Annem kapıyı açtı ve içeriye geçtik. Babam -ya da Aksel- işteydi. O adama nedense pek ısınamamıştım. Zaten hep işteydi.

"Sen biraz uyu. Baban gelince seni uyandırırım, bitanem. " dedi annem ve mutfağa geçti.

Ben de merdivenlerden yukarıya çıkıp odama girdim. Odamda sevdiğim tek şey kelebeklerimdi. Süs olarak kullanırdım ama maalesef gerçek kelebeklerdi. Küçükken -şimdi bile- gittiğim her yerde ölü kelebekler bulurdum. Tuhaf olanı ise hepsi sanki canlıymış gibi görünürdü. Bir heves yanlarına gider kanatlarına üflerdim belki uçar diye ama hiçbir zaman uçmamışlardı.
Kendimi yatağıma bıraktım ve tavanda, ipe asılı olan kelebekleri izlemeye başladım. Çok güzellerdi. Ve narin. Gerçek bir sanat eseriydi.

"Dikk......seni a.....onu bu...."

Yine fısıltılar başlamıştı bu sefer öncekinden daha netti. Aynı şeyler tekrarlıyordular ama anlamıyordum. Dişlerimi birbirime bastırıp şu lanet sesleri duymamaya çalıştım. Kulaklarımı ellerim ile örtüm duymamaya çalıştım. İşe yaramıyordu. Bunları benden başka kimse duymuyordu. Acaba delirmişmiydim? Ya da kafayı sıyırmış?

"Dikk...seni a......onu bu...."

Sonunda dayanamayıp çığlık attım. Bu kadar yüksek sesle çığlık atabildiğimi bilmiyordum.

"Kamelya?!" Annemin endişeli sesini duymuştum.

"Hass-" bir el ağzımı kapadığında arkamdaki adama baktım.

"Merhaba. Ben Çakır. Sanırım bu adı fazla duyacaksın ama... beni öldürmemeye çalış." dedi ve sonrası karanlık.

•●•●•●•●•●•

Sahba...

"Neden ben alıyorum kızı? Hem emin bile değilsin. Ne diye harekete geçiyoruz."
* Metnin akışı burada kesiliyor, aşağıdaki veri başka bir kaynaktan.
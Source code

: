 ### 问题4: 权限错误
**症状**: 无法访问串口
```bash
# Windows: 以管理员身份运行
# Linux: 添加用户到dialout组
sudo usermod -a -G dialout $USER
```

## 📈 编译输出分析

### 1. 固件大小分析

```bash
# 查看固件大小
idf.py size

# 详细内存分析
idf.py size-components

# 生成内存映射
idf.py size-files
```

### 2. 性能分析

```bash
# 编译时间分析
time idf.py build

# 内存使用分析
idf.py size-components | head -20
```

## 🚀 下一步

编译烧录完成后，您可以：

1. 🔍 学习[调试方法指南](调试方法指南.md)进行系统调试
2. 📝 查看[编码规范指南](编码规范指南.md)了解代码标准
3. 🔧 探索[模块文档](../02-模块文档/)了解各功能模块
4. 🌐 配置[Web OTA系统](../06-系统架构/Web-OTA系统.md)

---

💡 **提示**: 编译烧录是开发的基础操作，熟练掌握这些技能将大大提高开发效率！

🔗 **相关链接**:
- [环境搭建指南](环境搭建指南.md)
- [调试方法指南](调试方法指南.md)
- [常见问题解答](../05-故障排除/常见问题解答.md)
"No doyo horokoto goçoyoroz. Salak! Benim her söylediğim çıkmadı mı gerizekalı?"

"Çoğu." dedi kafasını sallayarak. Ona tek kaşımı kaldırıp baktığımda ofladı.

"Tamam lan! Hepsi çıktı!"

"Lan deme bana!" diye çemkirdim.

Kafasını yukarıya yatırıp sabır diledi. Bunu hep yapardı. Tabi Bora da onun kafasına bir şaplak atardı. Ama burada yoktu. Çünkü olmaması gerekiyordu. Şimdilik.

"Tamam. Şu... kızın adresi nerede?"

"Oraya gidip kapıyı çalıp 'merhaba ben özel güçleri olan ve ölüleri görebilen kızınızı almaya geldim' mi diyeceksin?"

"Hayır. 'Merhaba, özel güçleri olan ve ölüleri görebilen kızınızı alabilir miyim?' diyeceğim."

Burnumun direğini sıkıp arkama yaslandım. Bu deri koltuk çok sertti ve rahatsızdı. Neden oturuyordum ki bu koltukta?

Ayağa kalkıp bir kağıt aldım. Masanın üstünde kalem yoktu. Çantamı alıp içini karıştım. Sonunda bir kurşun kalem bulduğumda adresi yazıp beni izleyen Çakır'a verdim.

"Kızı fazla sarsmadan getir."

Eliyle asker selamı yapıp gitti.

°○°○°○°○°○°

Merhaba arkadaşlar, umarım beğenmişsinizdir. İlk bölümler olduğu için kısa olabilir. Hem okul da dahil olunca. Ama elimden geldiğince fazla yazmaya çalışacağım.